Dans les années 1980, l’industrie maritime japonaise s’était déjà penchée sur le sujet avec les moyens « à la japonaise » et avait finalement abandonné. En effet, pour obtenir le niveau de sécurité requis, il fallait installer tellement d’équipements redondants que le coût d’exploitation devenait comparable à celui généré par un équipage humain. La recherche s’était arrêtée là. Les « bonnes » idées étant dotées d’une certaine résilience, elles reviennent trente ans plus tard.

Pour tenter de calmer le jeu, osons proposer une solution « gagnante-gagnante »: dès lors que des cadres dirigeants de l’OMI, de grands chantiers navals (dont Hyundai HI et Rolls Royce), de grandes compagnies maritimes, sans oublier ceux des sociétés de classification membres de l’AICS et des compagnies d’assurance accepteront de voyager dans un avion sans équipage, aucun État côtier ne pourra s’opposer au passage de drones marins chargés de pétrole ou de produits chimiques le long de ses côtes.

Munin: un programme nord-européen

Dans la mythologie nordique, Munin (la mémoire) est un des deux corbeaux qui informent chaque soir le dieu du ciel, Odin, de ce qu’ils ont vu durant leur vol autour du monde. Le projet Munin, Maritime Unmanned Navigation through Intelligence in Networks, a d’autres ambitions. D’un montant de 3,8 M€, il associe des centres de recherche allemand, islandais, irlandais, norvégien et suédois. À savoir Fraunhofer CML, Marintek, Chalmers University, Hocheschule Wismar, Aptomar, Marine Soft, Marorka et l’University College de Cork. Il devrait se terminer en septembre 2015.

L’autre face des drones aériens

L’hebdomadaire Courrier International du 24/30 juillet consacre son dossier spécial aux malheurs des drones aériens civils et militaires américains en publiant de larges extraits de l’enquête du Washington Post: plus de 400 drones militaires de grande taille se sont écrasés dans le monde depuis 2001. L’Irak et l’Afghanistan fournissent un large espace d’expérimentation de ces engins de surveillance et d’attaque. Les drones militaires ne se contentent pas de tomber au sol, sur des maisons, des autoroutes ou des pistes d’atterrissage. L’un d’eux, d’une masse de 200 kg, est entré en collision avec un C-130 Hercules de l’armée. Erreur du pilote déporté. Un autre est entré, à l’atterrissage, dans des conteneurs vides. Le pilote n’a pas eu conscience de l’environnement du drone. Jusqu’à présent, il n’y a eu aucun mort par accident.

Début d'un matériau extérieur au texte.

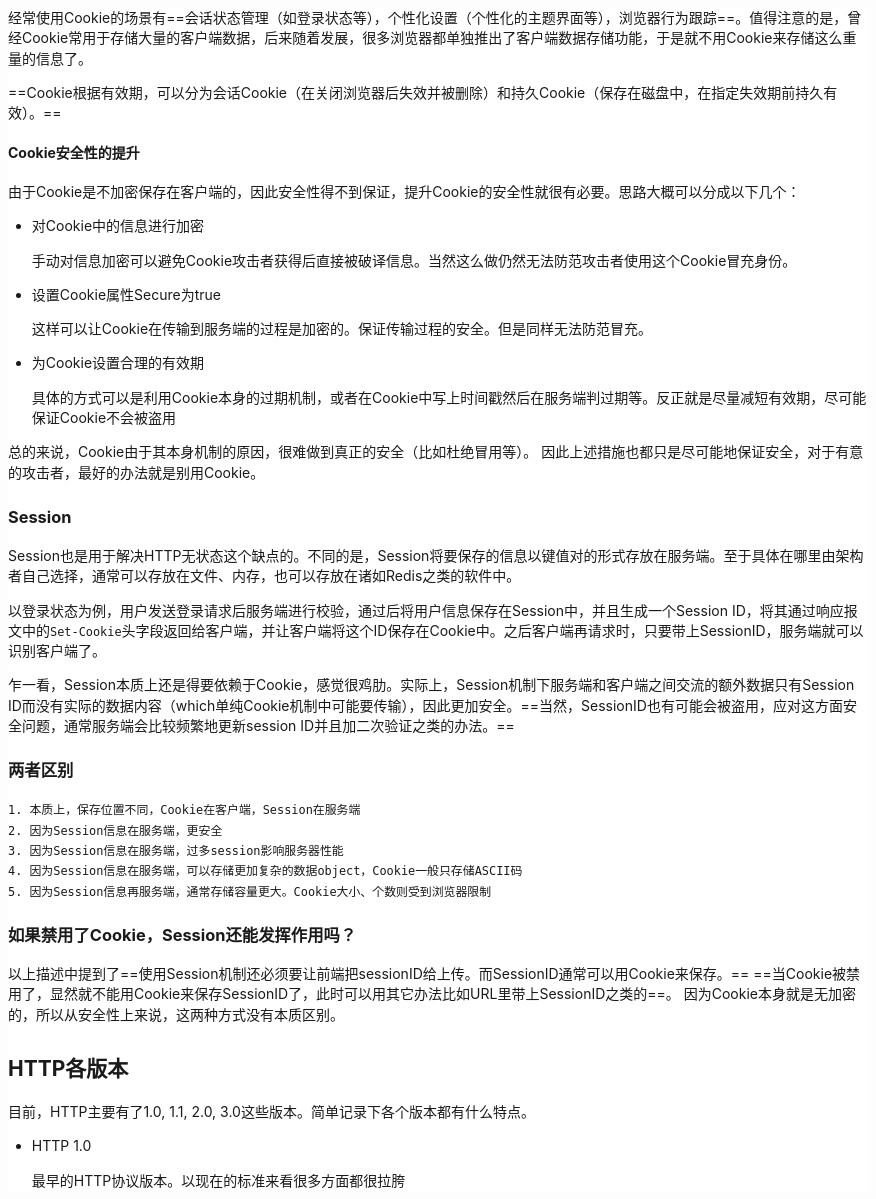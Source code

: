 经常使用Cookie的场景有==会话状态管理（如登录状态等），个性化设置（个性化的主题界面等），浏览器行为跟踪==。值得注意的是，曾经Cookie常用于存储大量的客户端数据，后来随着发展，很多浏览器都单独推出了客户端数据存储功能，于是就不用Cookie来存储这么重量的信息了。

==Cookie根据有效期，可以分为会话Cookie（在关闭浏览器后失效并被删除）和持久Cookie（保存在磁盘中，在指定失效期前持久有效）。==

#### Cookie安全性的提升

由于Cookie是不加密保存在客户端的，因此安全性得不到保证，提升Cookie的安全性就很有必要。思路大概可以分成以下几个：

- 对Cookie中的信息进行加密

  手动对信息加密可以避免Cookie攻击者获得后直接被破译信息。当然这么做仍然无法防范攻击者使用这个Cookie冒充身份。

- 设置Cookie属性Secure为true

  这样可以让Cookie在传输到服务端的过程是加密的。保证传输过程的安全。但是同样无法防范冒充。

- 为Cookie设置合理的有效期

  具体的方式可以是利用Cookie本身的过期机制，或者在Cookie中写上时间戳然后在服务端判过期等。反正就是尽量减短有效期，尽可能保证Cookie不会被盗用

总的来说，Cookie由于其本身机制的原因，很难做到真正的安全（比如杜绝冒用等）。
因此上述措施也都只是尽可能地保证安全，对于有意的攻击者，最好的办法就是别用Cookie。

### Session

Session也是用于解决HTTP无状态这个缺点的。不同的是，Session将要保存的信息以键值对的形式存放在服务端。至于具体在哪里由架构者自己选择，通常可以存放在文件、内存，也可以存放在诸如Redis之类的软件中。

以登录状态为例，用户发送登录请求后服务端进行校验，通过后将用户信息保存在Session中，并且生成一个Session ID，将其通过响应报文中的`Set-Cookie`头字段返回给客户端，并让客户端将这个ID保存在Cookie中。之后客户端再请求时，只要带上SessionID，服务端就可以识别客户端了。

乍一看，Session本质上还是得要依赖于Cookie，感觉很鸡肋。实际上，Session机制下服务端和客户端之间交流的额外数据只有Session ID而没有实际的数据内容（which单纯Cookie机制中可能要传输），因此更加安全。==当然，SessionID也有可能会被盗用，应对这方面安全问题，通常服务端会比较频繁地更新session ID并且加二次验证之类的办法。==

### 两者区别

```
1. 本质上，保存位置不同，Cookie在客户端，Session在服务端
2. 因为Session信息在服务端，更安全
3. 因为Session信息在服务端，过多session影响服务器性能
4. 因为Session信息在服务端，可以存储更加复杂的数据object，Cookie一般只存储ASCII码
5. 因为Session信息再服务端，通常存储容量更大。Cookie大小、个数则受到浏览器限制
```

### 如果禁用了Cookie，Session还能发挥作用吗？

以上描述中提到了==使用Session机制还必须要让前端把sessionID给上传。而SessionID通常可以用Cookie来保存。==
==当Cookie被禁用了，显然就不能用Cookie来保存SessionID了，此时可以用其它办法比如URL里带上SessionID之类的==。
因为Cookie本身就是无加密的，所以从安全性上来说，这两种方式没有本质区别。

## HTTP各版本

目前，HTTP主要有了1.0, 1.1, 2.0, 3.0这些版本。简单记录下各个版本都有什么特点。

- HTTP 1.0

  最早的HTTP协议版本。以现在的标准来看很多方面都很拉胯
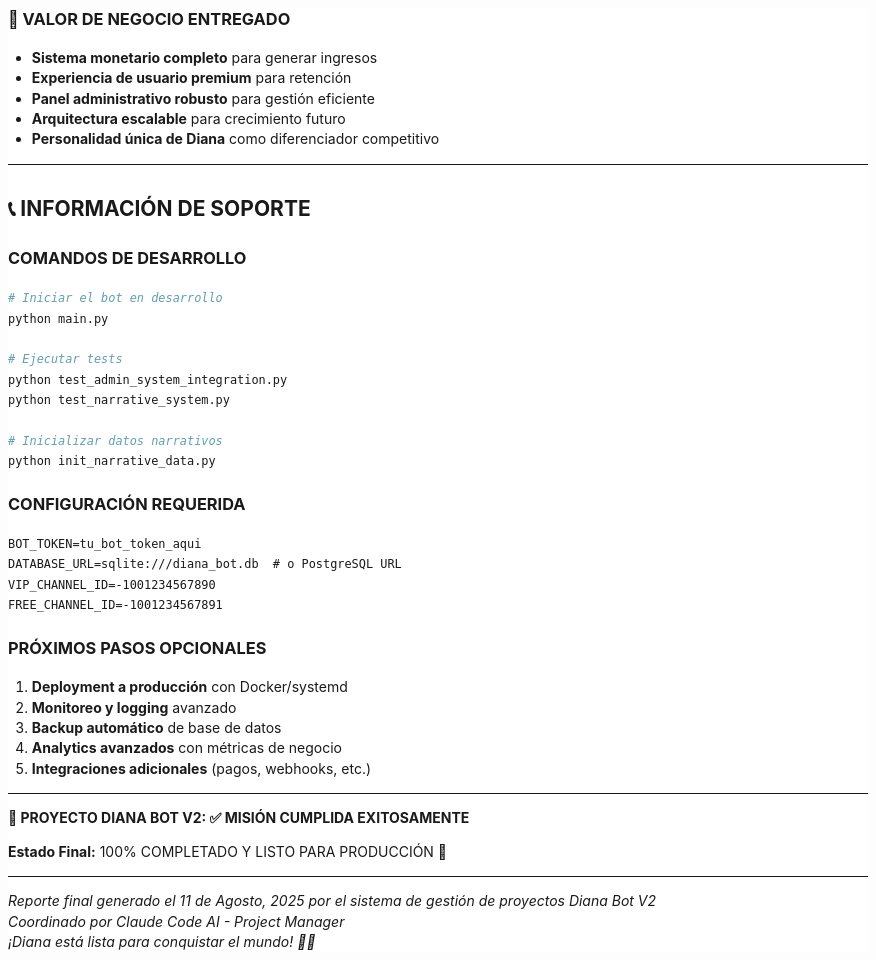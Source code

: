 ### **🎯 VALOR DE NEGOCIO ENTREGADO**
- **Sistema monetario completo** para generar ingresos
- **Experiencia de usuario premium** para retención
- **Panel administrativo robusto** para gestión eficiente
- **Arquitectura escalable** para crecimiento futuro
- **Personalidad única de Diana** como diferenciador competitivo

---

## 📞 INFORMACIÓN DE SOPORTE

### **COMANDOS DE DESARROLLO**
```bash
# Iniciar el bot en desarrollo
python main.py

# Ejecutar tests
python test_admin_system_integration.py
python test_narrative_system.py

# Inicializar datos narrativos
python init_narrative_data.py
```

### **CONFIGURACIÓN REQUERIDA**
```
BOT_TOKEN=tu_bot_token_aqui
DATABASE_URL=sqlite:///diana_bot.db  # o PostgreSQL URL
VIP_CHANNEL_ID=-1001234567890
FREE_CHANNEL_ID=-1001234567891
```

### **PRÓXIMOS PASOS OPCIONALES**
1. **Deployment a producción** con Docker/systemd
2. **Monitoreo y logging** avanzado
3. **Backup automático** de base de datos
4. **Analytics avanzados** con métricas de negocio
5. **Integraciones adicionales** (pagos, webhooks, etc.)

---

**🎉 PROYECTO DIANA BOT V2: ✅ MISIÓN CUMPLIDA EXITOSAMENTE**

**Estado Final:** 100% COMPLETADO Y LISTO PARA PRODUCCIÓN 🚀

---

*Reporte final generado el 11 de Agosto, 2025 por el sistema de gestión de proyectos Diana Bot V2*  
*Coordinado por Claude Code AI - Project Manager*  
*¡Diana está lista para conquistar el mundo! 👑✨*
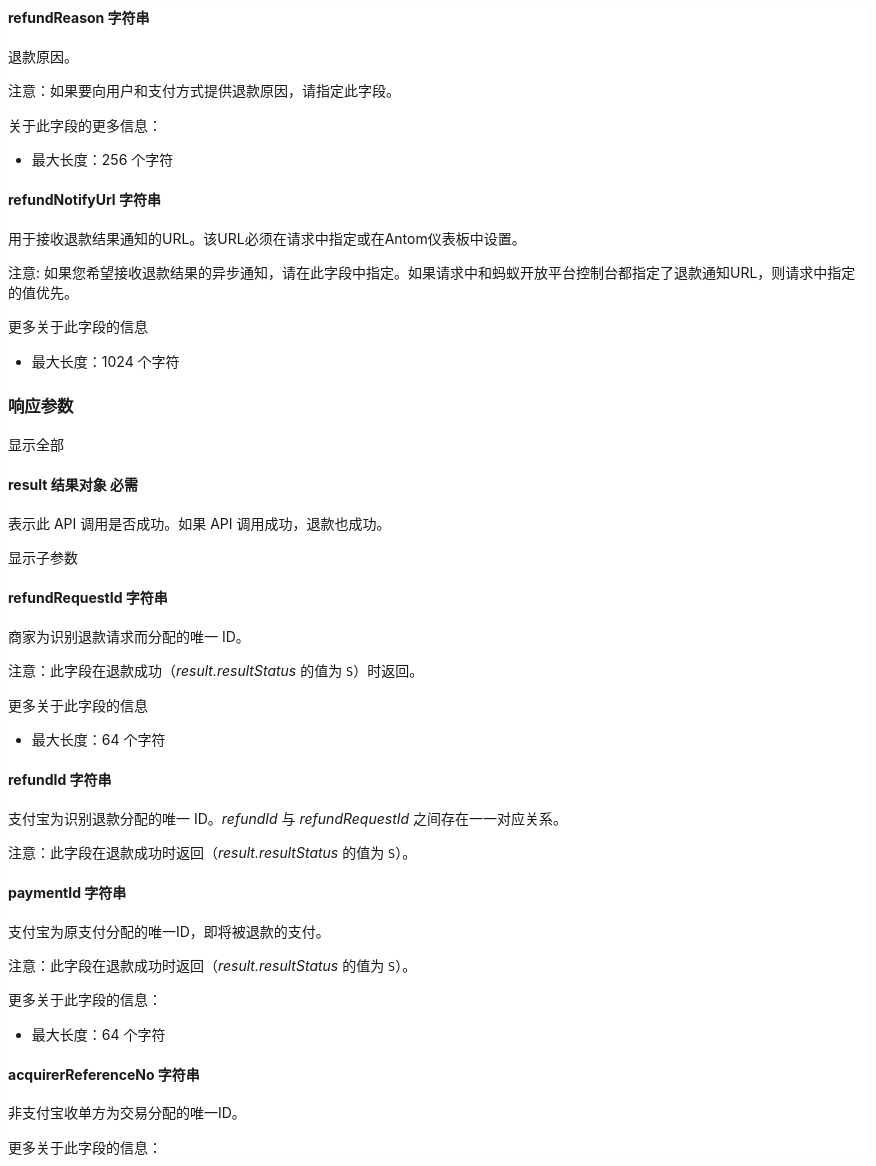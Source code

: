#### refundReason 字符串

退款原因。

注意：如果要向用户和支付方式提供退款原因，请指定此字段。

关于此字段的更多信息：

*   最大长度：256 个字符

#### refundNotifyUrl 字符串

用于接收退款结果通知的URL。该URL必须在请求中指定或在Antom仪表板中设置。

注意: 如果您希望接收退款结果的异步通知，请在此字段中指定。如果请求中和蚂蚁开放平台控制台都指定了退款通知URL，则请求中指定的值优先。

更多关于此字段的信息

*   最大长度：1024 个字符

### 响应参数

显示全部

#### result 结果对象 **必需**

表示此 API 调用是否成功。如果 API 调用成功，退款也成功。

显示子参数

#### refundRequestId 字符串 

商家为识别退款请求而分配的唯一 ID。

注意：此字段在退款成功（*result.resultStatus* 的值为 `S`）时返回。

更多关于此字段的信息

*   最大长度：64 个字符

#### refundId 字符串 

支付宝为识别退款分配的唯一 ID。*refundId* 与 *refundRequestId* 之间存在一一对应关系。

注意：此字段在退款成功时返回（*result.resultStatus* 的值为 `S`）。

#### paymentId 字符串

支付宝为原支付分配的唯一ID，即将被退款的支付。

注意：此字段在退款成功时返回（*result.resultStatus* 的值为 `S`）。

更多关于此字段的信息：

*   最大长度：64 个字符

#### acquirerReferenceNo 字符串

非支付宝收单方为交易分配的唯一ID。

更多关于此字段的信息：
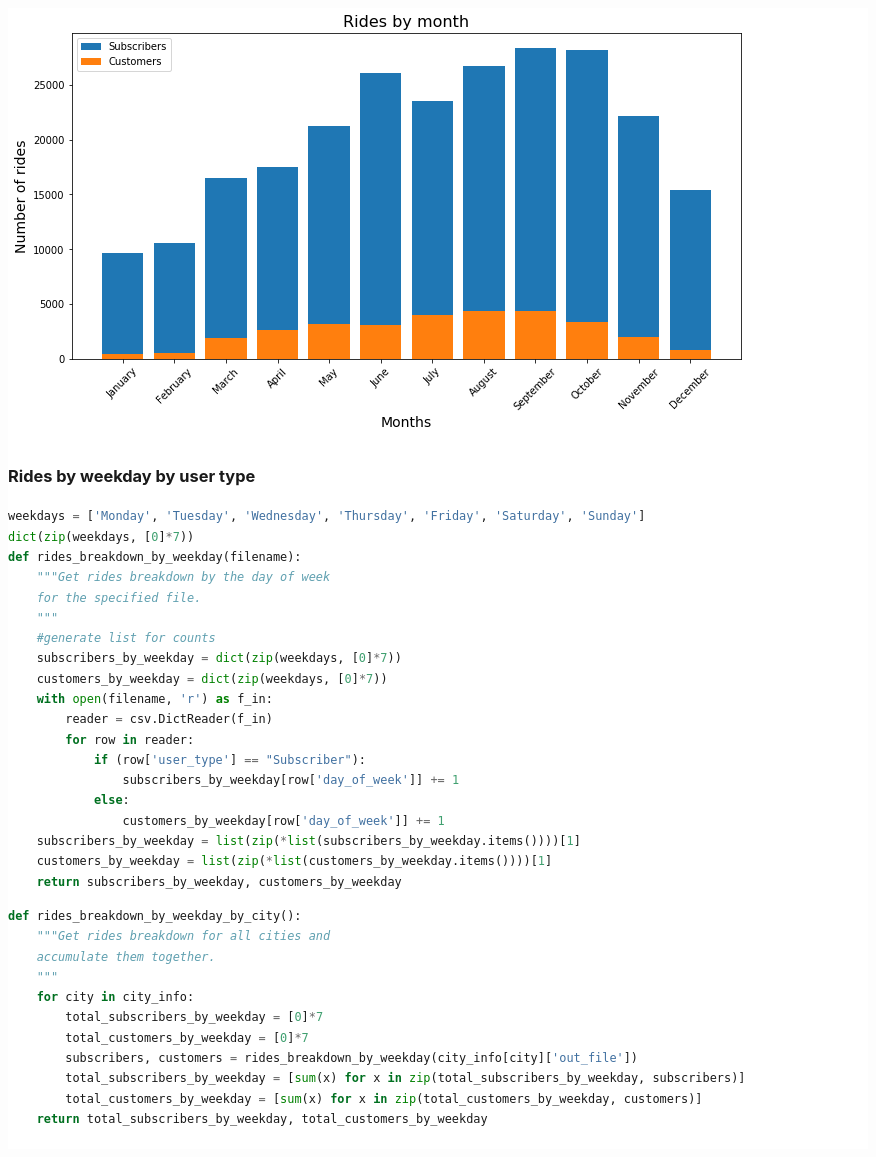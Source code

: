 
![png](Bike_Share_Analysis_files/Bike_Share_Analysis_39_0.png)


### Rides by weekday by user type


```python
weekdays = ['Monday', 'Tuesday', 'Wednesday', 'Thursday', 'Friday', 'Saturday', 'Sunday']
dict(zip(weekdays, [0]*7))
def rides_breakdown_by_weekday(filename):
    """Get rides breakdown by the day of week 
    for the specified file. 
    """
    #generate list for counts
    subscribers_by_weekday = dict(zip(weekdays, [0]*7))
    customers_by_weekday = dict(zip(weekdays, [0]*7))
    with open(filename, 'r') as f_in:
        reader = csv.DictReader(f_in)
        for row in reader:   
            if (row['user_type'] == "Subscriber"):
                subscribers_by_weekday[row['day_of_week']] += 1
            else:
                customers_by_weekday[row['day_of_week']] += 1
    subscribers_by_weekday = list(zip(*list(subscribers_by_weekday.items())))[1]
    customers_by_weekday = list(zip(*list(customers_by_weekday.items())))[1]
    return subscribers_by_weekday, customers_by_weekday
```


```python
def rides_breakdown_by_weekday_by_city():
    """Get rides breakdown for all cities and 
    accumulate them together. 
    """
    for city in city_info:
        total_subscribers_by_weekday = [0]*7
        total_customers_by_weekday = [0]*7
        subscribers, customers = rides_breakdown_by_weekday(city_info[city]['out_file'])
        total_subscribers_by_weekday = [sum(x) for x in zip(total_subscribers_by_weekday, subscribers)]
        total_customers_by_weekday = [sum(x) for x in zip(total_customers_by_weekday, customers)]
    return total_subscribers_by_weekday, total_customers_by_weekday
    
```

Avant septembre 2015, le Federal Aviation Administration doit publier la réglementation qui accompagnera l’intégration de plus en plus forte des drones civils dans l’espace aérien américain: la police, le monde agricole, le cinéma devraient devenir de gros utilisateurs de ces engins. En 2015 devrait être livré aux États-Unis le premier chasseur de sous-marin totalement automatique: un engin de près de 40 m de long qui sera le démonstrateur du programme Actuv, Anti-Submarine Warfare Continuous Trail Unmanned Vessel. Chaud devant. Les États-Unis devraient donc s’asseoir sur la règle 5 du Règlement international pour la prévention des abordages en mer. La veille « permanente, visuelle et auditive appropriée » est tout juste bonne pour les vieilles technologies.